DIRECTIONS: Retype each line of the data below exactly, beginning with the first and ending with the one that contains "Build requirements: Android SDK 2.3+". Pictures do not belong in the copy.

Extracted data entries
*** Block opens ***
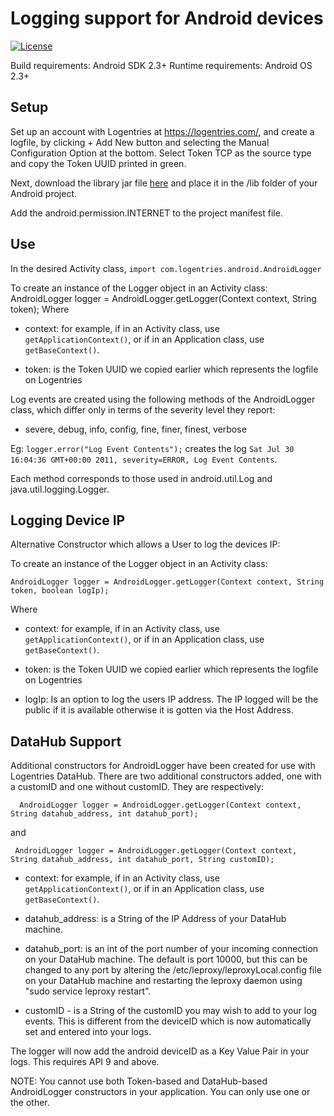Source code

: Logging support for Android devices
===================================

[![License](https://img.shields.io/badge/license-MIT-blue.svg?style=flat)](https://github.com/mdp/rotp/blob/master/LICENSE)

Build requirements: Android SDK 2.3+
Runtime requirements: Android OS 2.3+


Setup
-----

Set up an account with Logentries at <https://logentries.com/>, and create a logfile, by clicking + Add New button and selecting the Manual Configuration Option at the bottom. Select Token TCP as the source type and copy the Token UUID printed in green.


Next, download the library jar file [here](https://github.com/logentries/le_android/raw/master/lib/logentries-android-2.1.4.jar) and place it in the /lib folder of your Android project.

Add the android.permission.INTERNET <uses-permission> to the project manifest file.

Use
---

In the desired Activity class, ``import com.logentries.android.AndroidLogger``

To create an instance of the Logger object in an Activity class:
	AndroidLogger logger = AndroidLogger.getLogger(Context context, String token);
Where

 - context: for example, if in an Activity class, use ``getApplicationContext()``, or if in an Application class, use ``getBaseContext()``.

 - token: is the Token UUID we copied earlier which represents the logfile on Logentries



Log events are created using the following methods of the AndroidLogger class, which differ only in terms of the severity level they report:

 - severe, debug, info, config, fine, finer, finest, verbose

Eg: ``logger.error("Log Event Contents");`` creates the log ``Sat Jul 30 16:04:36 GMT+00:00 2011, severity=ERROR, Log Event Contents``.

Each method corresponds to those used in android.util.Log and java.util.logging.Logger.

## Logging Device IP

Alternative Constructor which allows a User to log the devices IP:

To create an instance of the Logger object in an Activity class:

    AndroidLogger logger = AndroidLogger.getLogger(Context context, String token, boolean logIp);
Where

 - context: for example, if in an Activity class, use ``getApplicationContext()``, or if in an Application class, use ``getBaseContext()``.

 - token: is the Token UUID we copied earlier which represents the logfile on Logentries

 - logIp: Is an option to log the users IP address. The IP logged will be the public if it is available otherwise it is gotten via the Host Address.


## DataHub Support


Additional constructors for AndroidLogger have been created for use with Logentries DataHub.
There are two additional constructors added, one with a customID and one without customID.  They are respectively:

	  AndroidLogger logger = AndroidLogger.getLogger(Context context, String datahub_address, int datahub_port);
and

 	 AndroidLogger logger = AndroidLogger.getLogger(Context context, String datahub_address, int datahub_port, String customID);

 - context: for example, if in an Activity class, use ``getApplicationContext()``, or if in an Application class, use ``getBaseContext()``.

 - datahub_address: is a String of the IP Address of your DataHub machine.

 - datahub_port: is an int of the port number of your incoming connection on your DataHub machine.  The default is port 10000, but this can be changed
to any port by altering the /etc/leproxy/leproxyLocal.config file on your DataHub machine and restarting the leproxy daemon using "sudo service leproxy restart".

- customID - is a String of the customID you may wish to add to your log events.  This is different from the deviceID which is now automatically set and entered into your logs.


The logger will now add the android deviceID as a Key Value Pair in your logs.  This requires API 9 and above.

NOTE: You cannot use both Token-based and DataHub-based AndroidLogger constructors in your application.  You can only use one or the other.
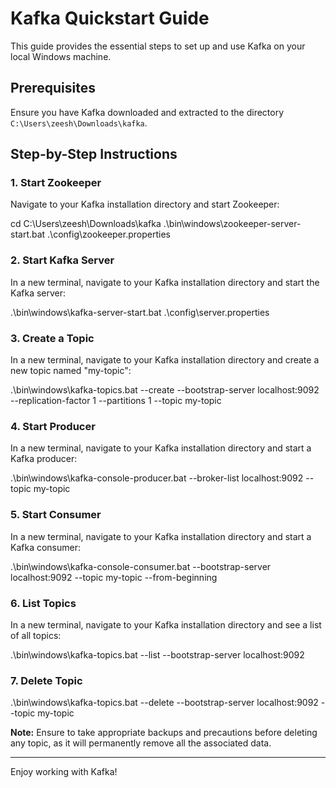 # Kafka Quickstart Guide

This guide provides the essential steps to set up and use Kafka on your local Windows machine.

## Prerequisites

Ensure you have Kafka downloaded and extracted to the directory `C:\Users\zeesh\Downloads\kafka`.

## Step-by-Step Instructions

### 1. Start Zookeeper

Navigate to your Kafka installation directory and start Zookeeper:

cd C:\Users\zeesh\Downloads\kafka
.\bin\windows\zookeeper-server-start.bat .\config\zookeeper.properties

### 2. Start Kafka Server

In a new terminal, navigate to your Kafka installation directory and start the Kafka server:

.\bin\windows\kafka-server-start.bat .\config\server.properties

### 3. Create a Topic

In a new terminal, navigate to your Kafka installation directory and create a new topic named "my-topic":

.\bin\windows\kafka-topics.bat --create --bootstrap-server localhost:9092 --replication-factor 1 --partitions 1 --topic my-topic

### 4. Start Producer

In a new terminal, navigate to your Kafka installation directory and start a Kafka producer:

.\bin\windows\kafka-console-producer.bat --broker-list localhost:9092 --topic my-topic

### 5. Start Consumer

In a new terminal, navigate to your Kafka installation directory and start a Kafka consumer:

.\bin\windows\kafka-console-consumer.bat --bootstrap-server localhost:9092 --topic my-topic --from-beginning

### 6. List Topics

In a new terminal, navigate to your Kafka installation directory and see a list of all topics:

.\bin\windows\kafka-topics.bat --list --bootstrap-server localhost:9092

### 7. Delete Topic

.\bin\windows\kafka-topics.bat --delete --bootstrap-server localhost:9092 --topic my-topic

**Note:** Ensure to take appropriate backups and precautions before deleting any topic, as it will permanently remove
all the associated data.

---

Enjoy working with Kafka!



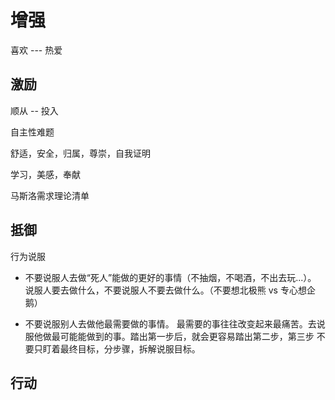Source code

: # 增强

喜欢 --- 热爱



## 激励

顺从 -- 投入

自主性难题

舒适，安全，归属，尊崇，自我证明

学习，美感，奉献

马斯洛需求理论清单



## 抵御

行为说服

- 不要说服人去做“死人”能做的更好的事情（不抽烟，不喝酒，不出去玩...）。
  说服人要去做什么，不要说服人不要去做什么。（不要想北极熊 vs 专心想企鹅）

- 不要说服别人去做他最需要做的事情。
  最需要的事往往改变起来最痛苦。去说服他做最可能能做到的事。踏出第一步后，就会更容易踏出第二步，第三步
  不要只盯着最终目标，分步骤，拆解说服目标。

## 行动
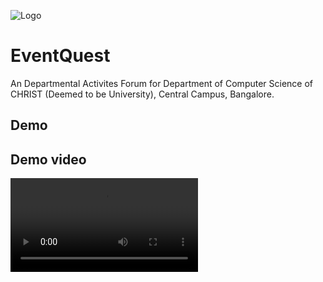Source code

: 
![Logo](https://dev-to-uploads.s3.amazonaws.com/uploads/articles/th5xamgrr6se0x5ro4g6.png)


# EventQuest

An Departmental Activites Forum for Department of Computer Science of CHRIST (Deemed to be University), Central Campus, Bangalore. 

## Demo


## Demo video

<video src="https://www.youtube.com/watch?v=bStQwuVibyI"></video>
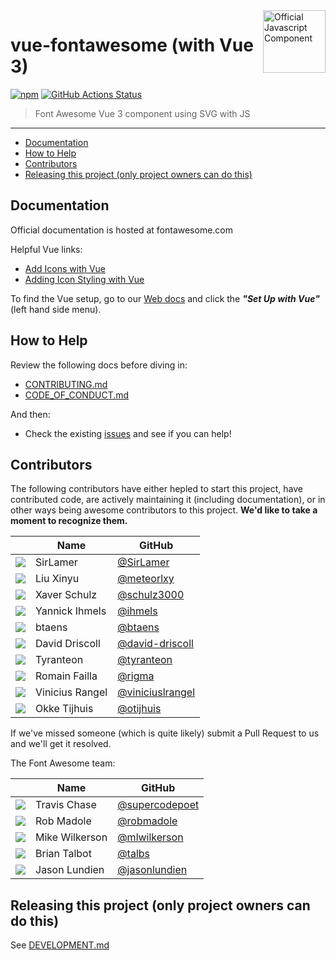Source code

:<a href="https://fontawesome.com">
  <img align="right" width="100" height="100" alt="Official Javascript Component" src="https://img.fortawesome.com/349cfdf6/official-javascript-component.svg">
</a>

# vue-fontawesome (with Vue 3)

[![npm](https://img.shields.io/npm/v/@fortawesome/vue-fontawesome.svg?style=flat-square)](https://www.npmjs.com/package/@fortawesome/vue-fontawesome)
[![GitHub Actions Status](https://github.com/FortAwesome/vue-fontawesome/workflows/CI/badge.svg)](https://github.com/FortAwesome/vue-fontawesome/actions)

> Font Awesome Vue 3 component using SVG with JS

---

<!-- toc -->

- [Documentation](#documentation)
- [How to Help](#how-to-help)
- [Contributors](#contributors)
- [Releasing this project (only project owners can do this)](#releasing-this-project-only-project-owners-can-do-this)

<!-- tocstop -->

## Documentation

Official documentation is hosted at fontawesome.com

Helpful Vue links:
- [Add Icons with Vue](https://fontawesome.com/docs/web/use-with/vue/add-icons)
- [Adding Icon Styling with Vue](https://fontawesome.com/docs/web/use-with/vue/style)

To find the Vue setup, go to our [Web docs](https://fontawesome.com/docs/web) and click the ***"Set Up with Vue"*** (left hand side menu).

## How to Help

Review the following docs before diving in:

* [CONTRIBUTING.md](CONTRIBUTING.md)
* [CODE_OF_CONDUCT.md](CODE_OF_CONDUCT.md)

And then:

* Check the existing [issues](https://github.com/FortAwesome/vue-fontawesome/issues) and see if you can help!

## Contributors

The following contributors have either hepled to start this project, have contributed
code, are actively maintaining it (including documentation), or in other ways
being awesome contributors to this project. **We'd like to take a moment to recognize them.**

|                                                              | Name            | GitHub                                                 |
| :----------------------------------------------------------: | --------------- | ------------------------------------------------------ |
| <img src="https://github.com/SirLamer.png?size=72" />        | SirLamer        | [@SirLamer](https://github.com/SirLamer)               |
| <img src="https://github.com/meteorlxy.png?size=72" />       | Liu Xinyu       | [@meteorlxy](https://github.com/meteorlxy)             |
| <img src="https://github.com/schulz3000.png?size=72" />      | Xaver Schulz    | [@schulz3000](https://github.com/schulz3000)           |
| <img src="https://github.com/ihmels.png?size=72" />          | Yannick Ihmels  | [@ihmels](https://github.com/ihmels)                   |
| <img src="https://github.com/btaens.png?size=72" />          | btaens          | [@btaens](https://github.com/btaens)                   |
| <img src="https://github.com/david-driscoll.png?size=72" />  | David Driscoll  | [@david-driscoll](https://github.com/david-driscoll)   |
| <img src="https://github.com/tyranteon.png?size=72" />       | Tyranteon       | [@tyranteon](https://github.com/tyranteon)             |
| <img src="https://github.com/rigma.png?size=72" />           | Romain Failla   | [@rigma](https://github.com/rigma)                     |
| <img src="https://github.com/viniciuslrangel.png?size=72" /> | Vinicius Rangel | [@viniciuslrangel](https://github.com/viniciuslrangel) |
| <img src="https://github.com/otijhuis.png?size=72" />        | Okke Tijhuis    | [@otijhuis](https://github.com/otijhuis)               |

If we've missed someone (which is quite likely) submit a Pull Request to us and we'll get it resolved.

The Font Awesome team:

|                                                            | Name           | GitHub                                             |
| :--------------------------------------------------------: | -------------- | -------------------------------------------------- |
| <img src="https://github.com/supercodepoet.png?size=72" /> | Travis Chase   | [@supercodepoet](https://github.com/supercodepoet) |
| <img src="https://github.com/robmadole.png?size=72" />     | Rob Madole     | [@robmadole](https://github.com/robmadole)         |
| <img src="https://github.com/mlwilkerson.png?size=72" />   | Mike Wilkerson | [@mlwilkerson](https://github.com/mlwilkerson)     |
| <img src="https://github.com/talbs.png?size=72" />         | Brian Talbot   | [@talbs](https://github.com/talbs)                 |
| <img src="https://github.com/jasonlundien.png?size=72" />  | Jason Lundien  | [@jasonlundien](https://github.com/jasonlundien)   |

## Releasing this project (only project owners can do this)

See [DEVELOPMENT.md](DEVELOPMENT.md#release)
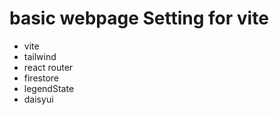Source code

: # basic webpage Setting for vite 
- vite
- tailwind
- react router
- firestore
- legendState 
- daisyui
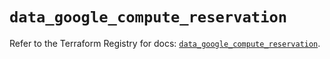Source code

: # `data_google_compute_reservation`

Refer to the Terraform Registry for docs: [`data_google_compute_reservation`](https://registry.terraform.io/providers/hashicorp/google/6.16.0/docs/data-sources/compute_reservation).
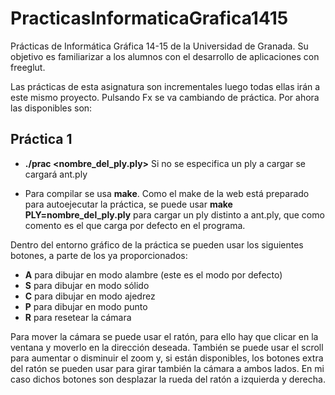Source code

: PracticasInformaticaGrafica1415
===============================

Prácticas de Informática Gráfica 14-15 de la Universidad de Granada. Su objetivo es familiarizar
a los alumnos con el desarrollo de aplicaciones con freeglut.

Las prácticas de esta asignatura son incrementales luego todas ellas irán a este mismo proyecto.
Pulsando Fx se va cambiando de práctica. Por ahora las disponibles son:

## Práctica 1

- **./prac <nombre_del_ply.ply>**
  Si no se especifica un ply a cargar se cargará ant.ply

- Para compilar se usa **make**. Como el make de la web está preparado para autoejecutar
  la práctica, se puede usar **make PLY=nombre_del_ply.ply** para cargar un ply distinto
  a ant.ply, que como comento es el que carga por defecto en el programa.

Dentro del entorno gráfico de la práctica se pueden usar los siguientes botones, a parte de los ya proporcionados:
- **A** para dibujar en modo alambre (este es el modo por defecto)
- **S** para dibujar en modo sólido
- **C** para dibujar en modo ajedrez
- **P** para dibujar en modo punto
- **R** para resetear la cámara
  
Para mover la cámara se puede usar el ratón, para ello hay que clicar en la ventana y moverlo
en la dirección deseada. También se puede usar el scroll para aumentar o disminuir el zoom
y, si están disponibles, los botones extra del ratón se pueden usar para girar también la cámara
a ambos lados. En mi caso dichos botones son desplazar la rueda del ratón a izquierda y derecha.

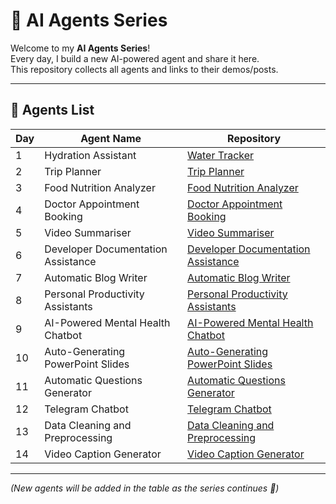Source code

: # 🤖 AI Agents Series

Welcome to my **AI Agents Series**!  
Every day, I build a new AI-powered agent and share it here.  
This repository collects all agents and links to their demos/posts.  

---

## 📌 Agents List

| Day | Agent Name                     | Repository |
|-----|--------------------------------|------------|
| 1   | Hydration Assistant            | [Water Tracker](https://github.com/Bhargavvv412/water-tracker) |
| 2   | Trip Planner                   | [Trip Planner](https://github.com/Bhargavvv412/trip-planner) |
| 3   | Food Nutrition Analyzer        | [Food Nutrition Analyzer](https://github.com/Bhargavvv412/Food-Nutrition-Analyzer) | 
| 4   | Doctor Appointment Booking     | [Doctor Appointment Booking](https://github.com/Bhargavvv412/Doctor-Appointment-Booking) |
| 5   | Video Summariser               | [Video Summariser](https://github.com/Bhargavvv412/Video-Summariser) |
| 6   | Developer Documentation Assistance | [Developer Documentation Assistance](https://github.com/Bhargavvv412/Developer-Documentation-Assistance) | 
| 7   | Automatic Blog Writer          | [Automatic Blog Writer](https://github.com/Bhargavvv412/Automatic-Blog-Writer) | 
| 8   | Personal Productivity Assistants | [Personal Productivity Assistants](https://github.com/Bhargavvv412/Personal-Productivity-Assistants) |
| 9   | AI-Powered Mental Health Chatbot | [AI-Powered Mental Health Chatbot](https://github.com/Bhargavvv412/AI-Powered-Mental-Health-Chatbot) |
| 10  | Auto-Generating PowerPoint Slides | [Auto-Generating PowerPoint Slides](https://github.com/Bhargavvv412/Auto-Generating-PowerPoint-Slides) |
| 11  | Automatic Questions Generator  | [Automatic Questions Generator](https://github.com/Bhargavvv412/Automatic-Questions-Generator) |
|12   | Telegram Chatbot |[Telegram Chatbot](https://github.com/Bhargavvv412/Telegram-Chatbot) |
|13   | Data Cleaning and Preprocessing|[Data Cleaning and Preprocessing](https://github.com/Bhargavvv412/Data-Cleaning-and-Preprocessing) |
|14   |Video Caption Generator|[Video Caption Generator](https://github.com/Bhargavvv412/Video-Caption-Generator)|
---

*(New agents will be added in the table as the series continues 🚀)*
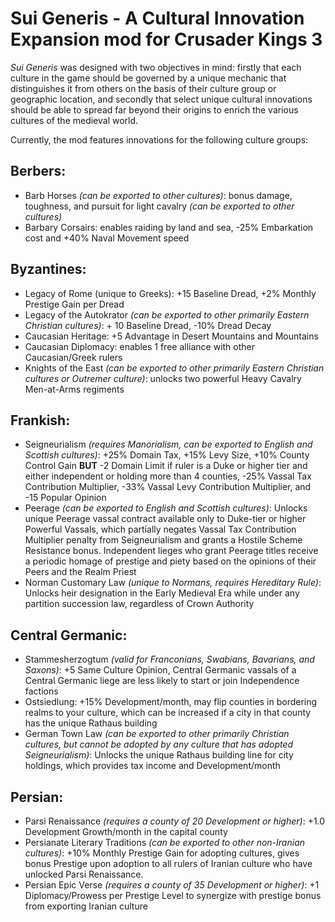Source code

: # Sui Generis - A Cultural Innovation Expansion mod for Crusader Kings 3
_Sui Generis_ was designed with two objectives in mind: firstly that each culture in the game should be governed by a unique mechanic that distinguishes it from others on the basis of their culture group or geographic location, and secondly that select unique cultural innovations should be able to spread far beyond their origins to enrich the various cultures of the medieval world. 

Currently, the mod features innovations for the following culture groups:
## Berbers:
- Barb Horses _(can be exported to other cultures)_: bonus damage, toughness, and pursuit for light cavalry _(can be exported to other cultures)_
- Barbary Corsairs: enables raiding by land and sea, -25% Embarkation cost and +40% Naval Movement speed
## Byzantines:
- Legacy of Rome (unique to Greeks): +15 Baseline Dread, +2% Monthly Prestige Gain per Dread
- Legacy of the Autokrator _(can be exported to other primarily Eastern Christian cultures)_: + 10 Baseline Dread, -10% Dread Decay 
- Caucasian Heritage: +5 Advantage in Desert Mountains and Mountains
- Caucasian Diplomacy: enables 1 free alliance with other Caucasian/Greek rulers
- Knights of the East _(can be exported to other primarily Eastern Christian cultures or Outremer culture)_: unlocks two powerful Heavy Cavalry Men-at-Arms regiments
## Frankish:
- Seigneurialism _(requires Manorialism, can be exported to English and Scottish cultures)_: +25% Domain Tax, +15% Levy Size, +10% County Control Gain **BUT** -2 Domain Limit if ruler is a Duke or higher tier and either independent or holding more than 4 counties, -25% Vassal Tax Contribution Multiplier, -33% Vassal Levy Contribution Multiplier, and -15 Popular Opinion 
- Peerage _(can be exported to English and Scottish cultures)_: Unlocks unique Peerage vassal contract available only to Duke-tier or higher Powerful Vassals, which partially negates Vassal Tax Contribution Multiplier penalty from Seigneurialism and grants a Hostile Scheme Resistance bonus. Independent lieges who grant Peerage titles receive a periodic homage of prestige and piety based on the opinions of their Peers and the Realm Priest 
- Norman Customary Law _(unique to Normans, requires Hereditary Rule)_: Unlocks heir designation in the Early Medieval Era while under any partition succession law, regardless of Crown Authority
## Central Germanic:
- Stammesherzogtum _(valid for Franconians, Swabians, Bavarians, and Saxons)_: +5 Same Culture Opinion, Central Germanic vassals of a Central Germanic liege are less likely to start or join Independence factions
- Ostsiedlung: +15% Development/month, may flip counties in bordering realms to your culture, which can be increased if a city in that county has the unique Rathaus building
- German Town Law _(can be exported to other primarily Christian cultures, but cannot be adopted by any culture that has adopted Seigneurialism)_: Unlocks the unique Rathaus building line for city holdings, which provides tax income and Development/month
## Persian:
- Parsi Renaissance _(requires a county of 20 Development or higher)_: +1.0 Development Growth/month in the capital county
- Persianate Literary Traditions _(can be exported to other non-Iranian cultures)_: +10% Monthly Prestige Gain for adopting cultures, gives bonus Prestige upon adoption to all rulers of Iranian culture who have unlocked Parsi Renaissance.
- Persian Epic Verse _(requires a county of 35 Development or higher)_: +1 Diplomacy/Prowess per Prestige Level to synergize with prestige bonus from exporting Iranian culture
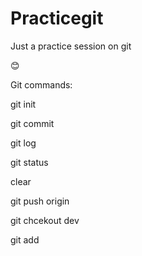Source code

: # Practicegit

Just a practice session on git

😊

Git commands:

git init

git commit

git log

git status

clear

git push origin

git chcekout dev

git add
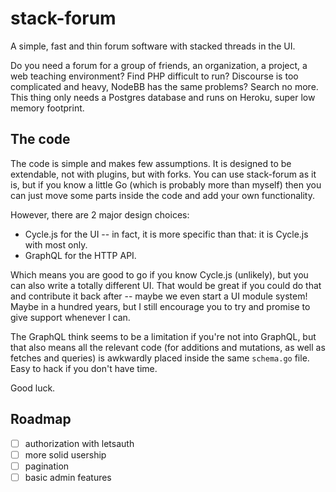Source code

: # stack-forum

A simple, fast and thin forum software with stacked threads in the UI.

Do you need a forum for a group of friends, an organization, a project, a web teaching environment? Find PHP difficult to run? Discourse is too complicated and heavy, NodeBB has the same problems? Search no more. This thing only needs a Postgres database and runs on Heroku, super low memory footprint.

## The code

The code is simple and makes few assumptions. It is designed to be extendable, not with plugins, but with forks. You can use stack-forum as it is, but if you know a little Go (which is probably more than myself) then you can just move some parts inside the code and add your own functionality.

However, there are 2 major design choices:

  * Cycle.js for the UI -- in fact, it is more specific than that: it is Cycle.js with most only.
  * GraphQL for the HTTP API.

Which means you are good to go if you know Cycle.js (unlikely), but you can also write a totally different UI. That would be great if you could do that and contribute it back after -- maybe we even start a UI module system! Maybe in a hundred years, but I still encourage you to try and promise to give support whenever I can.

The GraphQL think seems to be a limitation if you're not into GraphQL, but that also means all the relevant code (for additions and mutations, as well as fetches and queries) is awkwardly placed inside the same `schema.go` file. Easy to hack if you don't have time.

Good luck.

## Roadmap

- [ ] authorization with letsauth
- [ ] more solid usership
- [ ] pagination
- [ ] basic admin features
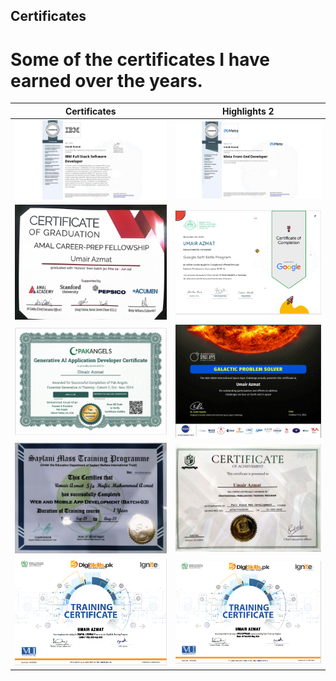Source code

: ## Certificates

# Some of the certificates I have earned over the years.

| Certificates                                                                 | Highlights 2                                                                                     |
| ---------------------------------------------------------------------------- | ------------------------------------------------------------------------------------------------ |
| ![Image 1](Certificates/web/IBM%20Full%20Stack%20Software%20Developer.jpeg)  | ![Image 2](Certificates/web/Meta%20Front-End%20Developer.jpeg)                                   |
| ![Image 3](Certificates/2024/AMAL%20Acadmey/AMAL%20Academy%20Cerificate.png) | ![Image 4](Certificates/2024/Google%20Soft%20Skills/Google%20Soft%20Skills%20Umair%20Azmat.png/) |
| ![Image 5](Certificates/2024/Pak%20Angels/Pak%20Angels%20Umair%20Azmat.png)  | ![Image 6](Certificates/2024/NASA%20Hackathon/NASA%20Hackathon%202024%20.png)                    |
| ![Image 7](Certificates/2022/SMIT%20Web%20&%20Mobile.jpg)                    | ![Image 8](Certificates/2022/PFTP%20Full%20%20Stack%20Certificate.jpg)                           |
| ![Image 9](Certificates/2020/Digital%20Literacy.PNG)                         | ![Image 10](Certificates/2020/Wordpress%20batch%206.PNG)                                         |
*** Block closes ***
EXERCISE SOLUTION:
Source code

: Logging support for Android devices
===================================

[![License](https://img.shields.io/badge/license-MIT-blue.svg?style=flat)](https://github.com/mdp/rotp/blob/master/LICENSE)

Build requirements: Android SDK 2.3+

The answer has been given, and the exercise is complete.